SP: I usually start with a region of India or period of Indian history that it interesting to me - for my inaugural collection, it was the Mughal period. I then delve into the design work of that period - jewellery, art, architecture - to get inspiration. Inevitably I end up discovering an interesting link with another part of the world.
For example, the ancient art of Meenakari (enamelling), so commonly used in Mughal jewellery, actually came from Persia. From there the story for the collection develops, and I move into creating the mood board, pulling together all the elements which I want to draw upon in my collection - motifs, colours, symbols, and materials. The designs are born out of that mood board.

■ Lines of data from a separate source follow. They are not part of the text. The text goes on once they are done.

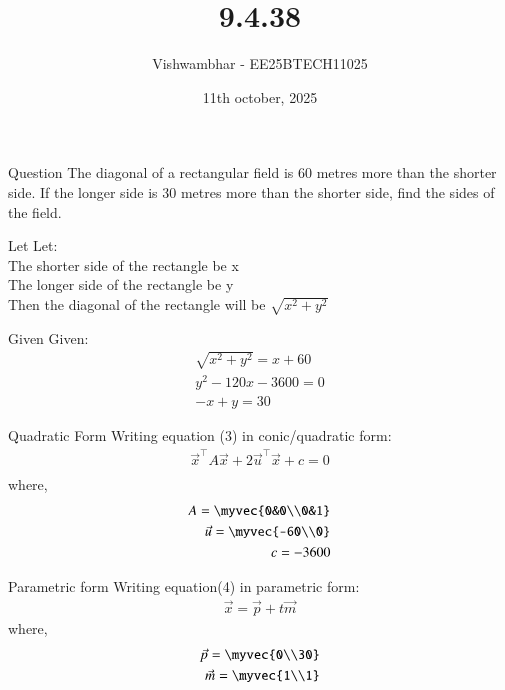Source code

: \documentclass{beamer}
\title{9.4.38}
\date{11th october, 2025}
\author{Vishwambhar - EE25BTECH11025}
\begin{document}
\frame{\titlepage}
\begin{frame}{Question}
The diagonal of a rectangular field is 60 metres more than the shorter side. If the longer side is 30 metres more than the shorter side, find the sides of the field.\\
\end{frame}

\begin{frame}{Let}
Let:\\
The shorter side of the rectangle be x\\
The longer side of the rectangle be y\\
Then the diagonal of the rectangle will be $\sqrt{x^2+y^2}$\\
\end{frame}

\begin{frame}{Given}
Given:
\begin{align}
    \sqrt{x^2+y^2}=x+60\\
    y^2-120x-3600=0\\
    -x+y=30
\end{align}
\end{frame}

\begin{frame}{Quadratic Form}
Writing equation (3) in conic/quadratic form:
\begin{align}
    \vec{x}^\top A\vec{x}+2\vec{u}^\top\vec{x}+c=0\\
\end{align}
where,
\begin{align}
    A=\myvec{0&0\\0&1}\\
    \vec{u} = \myvec{-60\\0}\\
    c = -3600 
\end{align}
\end{frame}

\begin{frame}{Parametric form}
Writing equation(4) in parametric form:
\begin{align}
    \vec{x} = \vec{p} + t\vec{m}
\end{align}
where,
\begin{align}
    \vec{p} = \myvec{0\\30}\\
    \vec{m} = \myvec{1\\1}
\end{align}
\end{frame}
\end{document}

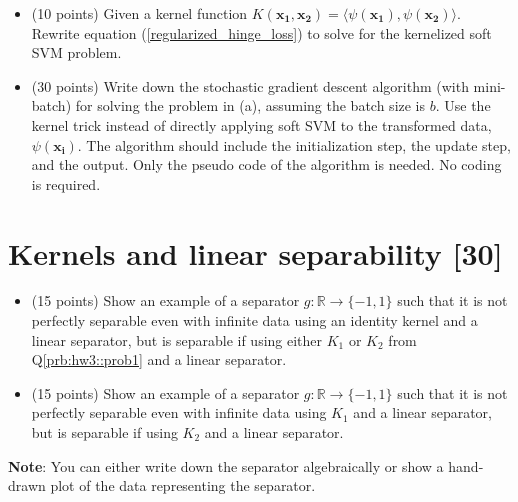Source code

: \begin{itemize}[(a)]
    \item (10 points) Given a kernel function $K(\bm{x_1},\bm{x_2}) = \langle \psi(\bm{x_1}),\psi(\bm{x_2})\rangle$. Rewrite equation (\ref{regularized_hinge_loss}) to solve for the kernelized soft SVM problem.
\end{itemize}  
\begin{itemize}[(b)]
    \item (30 points) Write down the stochastic gradient descent algorithm (with mini-batch) for solving the problem in (a), assuming the batch size is $b$. Use the kernel trick instead of directly applying soft SVM to the transformed data, $\psi(\bm{x_i})$. The algorithm should include the initialization step, the update step, and the output. Only the pseudo code of the algorithm is needed. No coding is required.
\end{itemize}  
\label{prb:hw3::prob2}



\newpage
\section{Kernels and linear separability [30]}
\label{prb:hw3::prob3}
\begin{itemize}[(a)]
    \item (15 points) Show an example of a separator $g: \mathbb{R} \rightarrow \{-1,1\}$ such that it is not perfectly separable even with infinite data using an identity kernel and a linear separator, but is separable if using either $K_1$ or $K_2$ from Q\ref{prb:hw3::prob1} and a linear separator.
\end{itemize} 

\begin{itemize}[(b)]
    \item (15 points) Show an example of a separator $g: \mathbb{R} \rightarrow \{-1,1\}$ such that it is not perfectly separable even with infinite data using $K_1$ and a linear separator, but is separable if using $K_2$ and a linear separator. 
\end{itemize} 

\noindent \textbf{Note}: You can either write down the separator algebraically or show a hand-drawn plot of the data representing the separator.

CC: What’s your biggest achievement with the brand so far?
SP: Most recently, having Taal Noir make it to Rachel Garrahan's list of '6 Independent Jewellery Brands To Know About This Summer' was a huge accomplishment - recognition by Vogue UK is something that I had always dreamed of for the brand!
CC: What are your future plans for Taal Noir?
SP: At the moment the plan for Taal Noir is more jewellery - but over time I can see the brand progressing beyond that. The concept of celebrating India in the world and the world in India, and more broadly speaking, luxury craftsmanship and cross-culturalism is in no way limited to just jewellery!
CC: Are there any new collections coming soon?
SP: Yes! In early September, we have our next collection launching - the collection is called Mombasa Beat, and is inspired by the migration of Indians to East Africa. In the collection we look at the cultural similarities found in East African and Indian tribal jewellery.